*Exercise*.
Without the pictures, output the records below word for word.

(Plain-text document sources)
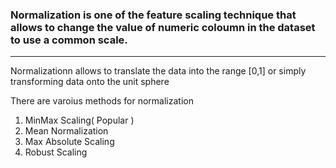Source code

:### Normalization is one of the feature scaling technique that allows to change the value of numeric coloumn in the dataset to use a common scale.
---
Normalizationn allows to translate the data into the range [0,1] or simply transforming data onto the unit sphere  </br>

There are varoius methods for normalization </br>
1. MinMax Scaling( Popular )</br>
2. Mean Normalization </br>
3. Max Absolute Scaling</br>
4. Robust Scaling</br>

*Task solution*.
Source code

:### Normalization is one of the feature scaling technique that allows to change the value of numeric coloumn in the dataset to use a common scale.
---
Normalizationn allows to translate the data into the range [0,1] or simply transforming data onto the unit sphere  </br>

There are varoius methods for normalization </br>
1. MinMax Scaling( Popular )</br>
2. Mean Normalization </br>
3. Max Absolute Scaling</br>
4. Robust Scaling</br>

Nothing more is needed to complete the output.